[Records for the exercise]
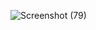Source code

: ![Screenshot (79)](https://github.com/user-attachments/assets/ff3680e1-7416-4b73-aef2-99e5673ffef1)
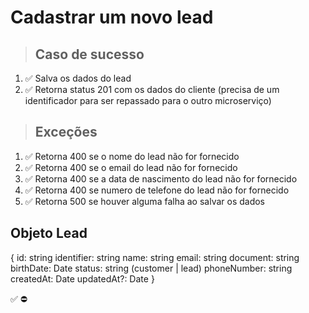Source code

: # Cadastrar um novo lead

> ## Caso de sucesso

1. ✅ Salva os dados do lead
2. ✅ Retorna status 201 com os dados do cliente (precisa de um identificador para ser repassado para o outro microserviço)

> ## Exceções
1. ✅ Retorna 400 se o nome do lead não for fornecido
1. ✅ Retorna 400 se o email do lead não for fornecido
1. ✅ Retorna 400 se a data de nascimento do lead não for fornecido
1. ✅ Retorna 400 se numero de telefone do lead não for fornecido
2. ✅ Retorna 500 se houver alguma falha ao salvar os dados


## Objeto Lead
{
    id: string
    identifier: string
    name: string
    email: string
    document: string
    birthDate: Date
    status: string (customer | lead)
    phoneNumber: string
    createdAt: Date
    updatedAt?: Date
}

✅
⛔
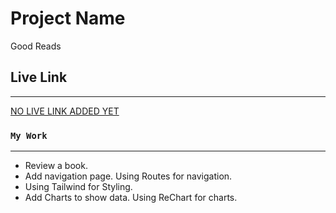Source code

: # Project Name

Good Reads

## Live Link

---

[NO LIVE LINK ADDED YET](https://github.com/facebook/create-react-app)

### `My Work`

---

- Review a book.
- Add navigation page. Using Routes for navigation.
- Using Tailwind for Styling.
- Add Charts to show data. Using ReChart for charts.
[/Records for the exercise]
Required work:
What is needed is an exact copy of all the records, minus any pictures.

Result:
Source code

: ![Screenshot (79)](https://github.com/user-attachments/assets/ff3680e1-7416-4b73-aef2-99e5673ffef1)
Source code

: # Cadastrar um novo lead

> ## Caso de sucesso

1. ✅ Salva os dados do lead
2. ✅ Retorna status 201 com os dados do cliente (precisa de um identificador para ser repassado para o outro microserviço)

> ## Exceções
1. ✅ Retorna 400 se o nome do lead não for fornecido
1. ✅ Retorna 400 se o email do lead não for fornecido
1. ✅ Retorna 400 se a data de nascimento do lead não for fornecido
1. ✅ Retorna 400 se numero de telefone do lead não for fornecido
2. ✅ Retorna 500 se houver alguma falha ao salvar os dados


## Objeto Lead
{
    id: string
    identifier: string
    name: string
    email: string
    document: string
    birthDate: Date
    status: string (customer | lead)
    phoneNumber: string
    createdAt: Date
    updatedAt?: Date
}

✅
⛔
Source code

: # Project Name

Good Reads

## Live Link

---

[NO LIVE LINK ADDED YET](https://github.com/facebook/create-react-app)

### `My Work`

---

- Review a book.
- Add navigation page. Using Routes for navigation.
- Using Tailwind for Styling.
- Add Charts to show data. Using ReChart for charts.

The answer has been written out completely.